- Associated Press - Friday, February 19, 2016

HARTFORD, Conn. (AP) - The private vendor that designed a major upgrade of the Connecticut Department of Motor Vehicles’ aging computer system is committed to making sure all the “bugs” are fixed, the interim commissioner assured state lawmakers on Friday.

Dennis Murphy, who was appointed by Gov. Dannel P. Malloy to temporarily run the agency, told the General Assembly’s Transportation Committee that 3M has “committed to us very directly, from a high level, they’re going to make this work. We’re going to hold their feet to the fire to make the system work.”

Friday was Murphy’s fourth day on the job.

The DMV has been plagued by long wait times, erroneous vehicle registration cancelations and other problems since the upgrade was launched last summer.

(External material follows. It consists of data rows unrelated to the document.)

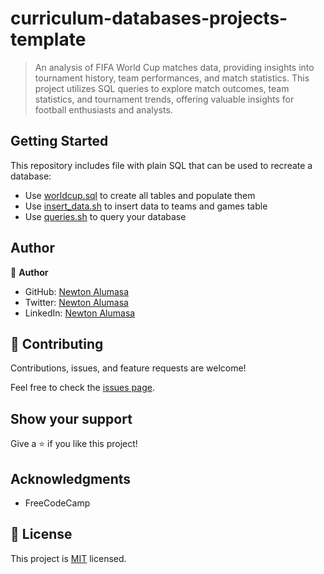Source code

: # curriculum-databases-projects-template

> An analysis of FIFA World Cup matches data, providing insights into tournament history, team performances, and match statistics. This project utilizes SQL queries to explore match outcomes, team statistics, and tournament trends, offering valuable insights for football enthusiasts and analysts.


## Getting Started

This repository includes file with plain SQL that can be used to recreate a database:

- Use [worldcup.sql](./worldcup.sql) to create all tables and populate them
- Use [insert_data.sh](./insert_data.sh) to insert data to teams and games table
- Use [queries.sh](./queries.sh) to query your database 

## Author

👤 **Author**

- GitHub: [Newton Alumasa](https://github.com/altontonn)
- Twitter: [Newton Alumasa](https://twitter.com/AlumasaNewton)
- LinkedIn: [Newton Alumasa](https://www.linkedin.com/in/newton-alumasa/)

## 🤝 Contributing

Contributions, issues, and feature requests are welcome!

Feel free to check the [issues page](https://github.com/altontonn/world-cup/issues).

## Show your support

Give a ⭐️ if you like this project!

## Acknowledgments

- FreeCodeCamp

## 📝 License

This project is [MIT](https://github.com/altontonn/world-cup/blob/main/LICENSE) licensed.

Some legislators said they have received numerous complaints from constituents and questioned whether 3M should be replaced with another vendor.

Rep. Tony Guerrera, D-Rocky Hill, the committee’s co-chairman, asked whether the state has been “sold a bill of goods.”

Murphy said he has been briefed on the situation and believes the computer system “basically works.” The DMV originally began the complicated process in 2006 of upgrading its computers to allow customers to conduct more transactions online.

“We’ve got to fix the bugs that occur when you bump into some realities that it simply was not contemplated for,” Murphy told lawmakers, adding how the state is currently in the second phase of a three-phase contract with the vendor.

Murphy said DMV won’t sign off on the second phase of work until all those bugs are fixed. He wouldn’t provide a specific date on when that might happen, predicting it could take months. Once the glitches are fixed, Murphy said 3M’s one-year warranty of the computer upgrade work begins.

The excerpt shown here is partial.